* _EXERCISE OBJECTIVE_:
Look through the data that follows and work out how many lines contain the string "await". Nothing but that number should be given.

* _RECORDED INFORMATION_:
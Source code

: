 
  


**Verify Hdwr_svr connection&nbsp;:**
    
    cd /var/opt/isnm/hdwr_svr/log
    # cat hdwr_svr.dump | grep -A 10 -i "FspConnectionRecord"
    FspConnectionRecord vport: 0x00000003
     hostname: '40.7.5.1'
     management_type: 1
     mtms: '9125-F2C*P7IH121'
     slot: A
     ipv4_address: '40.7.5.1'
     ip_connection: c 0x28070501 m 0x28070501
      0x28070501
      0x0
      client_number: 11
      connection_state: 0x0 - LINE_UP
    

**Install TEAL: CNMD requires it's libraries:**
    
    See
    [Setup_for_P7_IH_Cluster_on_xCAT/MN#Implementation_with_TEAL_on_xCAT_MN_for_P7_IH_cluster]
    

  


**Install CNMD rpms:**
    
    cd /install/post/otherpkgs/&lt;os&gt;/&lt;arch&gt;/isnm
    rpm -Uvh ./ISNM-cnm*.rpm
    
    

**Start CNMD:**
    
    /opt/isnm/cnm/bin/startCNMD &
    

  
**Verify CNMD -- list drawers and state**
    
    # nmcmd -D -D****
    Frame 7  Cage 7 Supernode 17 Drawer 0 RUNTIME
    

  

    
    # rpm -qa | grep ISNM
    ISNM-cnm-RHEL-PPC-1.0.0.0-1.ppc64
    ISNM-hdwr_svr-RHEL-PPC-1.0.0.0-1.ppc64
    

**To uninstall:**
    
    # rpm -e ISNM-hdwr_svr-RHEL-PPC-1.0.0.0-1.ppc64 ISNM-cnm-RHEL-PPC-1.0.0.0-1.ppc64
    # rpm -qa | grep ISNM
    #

...

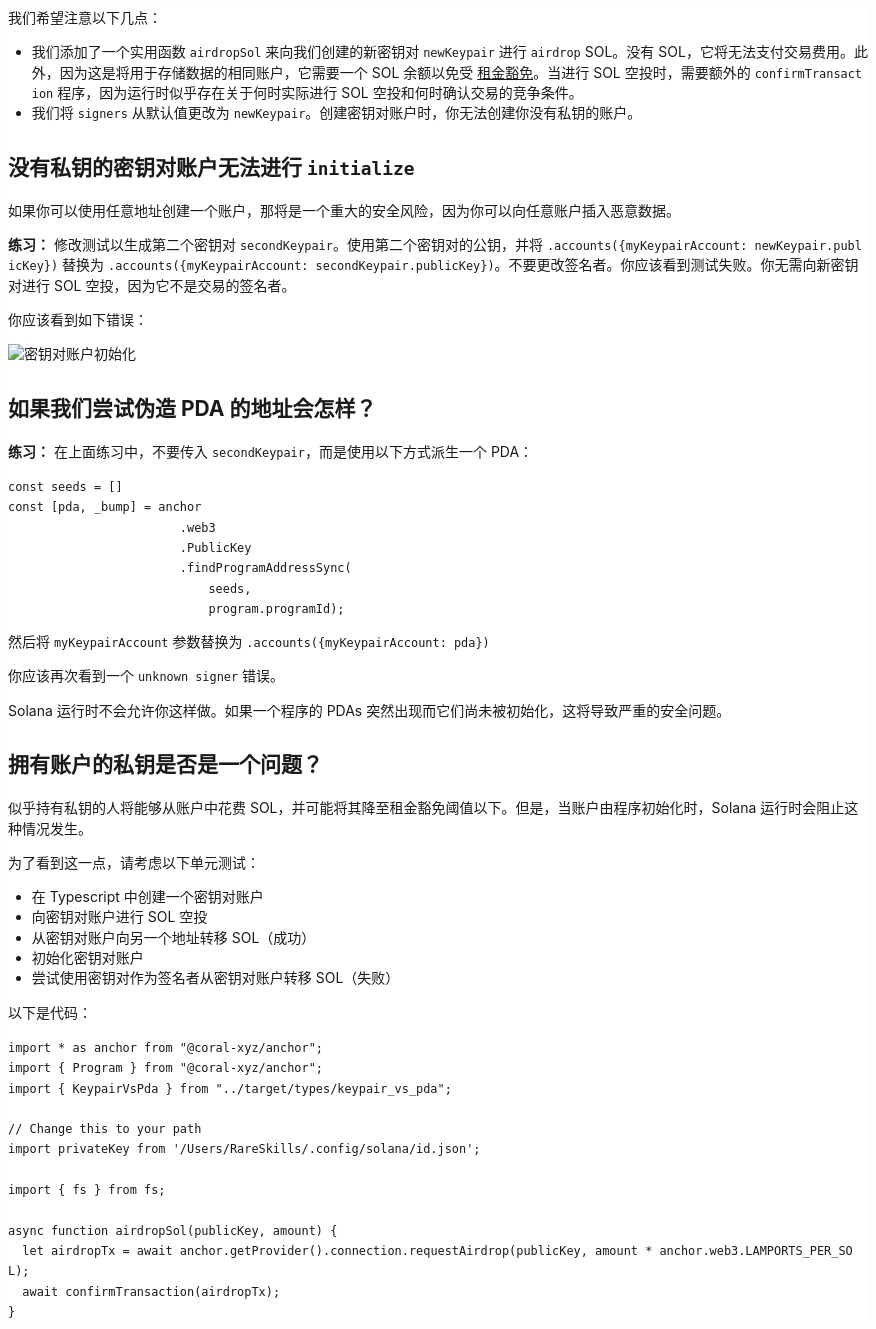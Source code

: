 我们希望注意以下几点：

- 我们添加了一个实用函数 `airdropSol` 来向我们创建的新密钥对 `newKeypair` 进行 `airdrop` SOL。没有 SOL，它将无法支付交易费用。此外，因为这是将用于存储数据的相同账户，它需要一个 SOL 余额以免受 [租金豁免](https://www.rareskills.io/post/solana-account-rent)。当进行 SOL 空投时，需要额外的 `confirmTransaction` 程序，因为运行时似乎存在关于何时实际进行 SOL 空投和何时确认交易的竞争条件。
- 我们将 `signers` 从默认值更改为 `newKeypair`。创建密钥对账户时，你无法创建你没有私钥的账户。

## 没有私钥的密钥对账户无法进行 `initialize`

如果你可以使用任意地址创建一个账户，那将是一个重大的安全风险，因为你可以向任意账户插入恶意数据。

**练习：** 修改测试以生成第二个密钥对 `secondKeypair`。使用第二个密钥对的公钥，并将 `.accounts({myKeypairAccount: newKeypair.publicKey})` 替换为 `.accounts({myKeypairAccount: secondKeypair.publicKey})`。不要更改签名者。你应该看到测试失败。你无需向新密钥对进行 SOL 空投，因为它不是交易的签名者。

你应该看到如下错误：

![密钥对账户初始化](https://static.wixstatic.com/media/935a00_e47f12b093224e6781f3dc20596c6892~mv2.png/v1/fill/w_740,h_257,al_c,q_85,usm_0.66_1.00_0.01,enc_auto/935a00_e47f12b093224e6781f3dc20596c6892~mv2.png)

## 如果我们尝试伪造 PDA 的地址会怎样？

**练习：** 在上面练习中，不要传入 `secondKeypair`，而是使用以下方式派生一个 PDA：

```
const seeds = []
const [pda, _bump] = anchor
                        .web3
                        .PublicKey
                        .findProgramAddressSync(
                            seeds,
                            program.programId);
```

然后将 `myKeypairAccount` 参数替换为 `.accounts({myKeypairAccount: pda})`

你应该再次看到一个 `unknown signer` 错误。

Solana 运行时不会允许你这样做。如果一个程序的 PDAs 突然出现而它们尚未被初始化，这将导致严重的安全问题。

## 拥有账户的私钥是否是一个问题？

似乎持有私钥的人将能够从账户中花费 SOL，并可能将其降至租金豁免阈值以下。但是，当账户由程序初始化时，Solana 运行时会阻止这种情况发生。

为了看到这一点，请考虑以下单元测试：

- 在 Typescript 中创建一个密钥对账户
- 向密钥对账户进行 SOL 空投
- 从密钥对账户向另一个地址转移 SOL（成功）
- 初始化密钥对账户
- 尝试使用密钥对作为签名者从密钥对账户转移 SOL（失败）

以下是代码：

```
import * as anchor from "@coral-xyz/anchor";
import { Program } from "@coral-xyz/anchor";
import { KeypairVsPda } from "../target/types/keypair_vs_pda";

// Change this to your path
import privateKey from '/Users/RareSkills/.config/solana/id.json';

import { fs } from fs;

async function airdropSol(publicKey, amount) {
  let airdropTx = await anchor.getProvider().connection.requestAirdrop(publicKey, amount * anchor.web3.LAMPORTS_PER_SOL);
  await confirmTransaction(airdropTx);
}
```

* _RESPONSE FOR THIS EXERCISE_:
2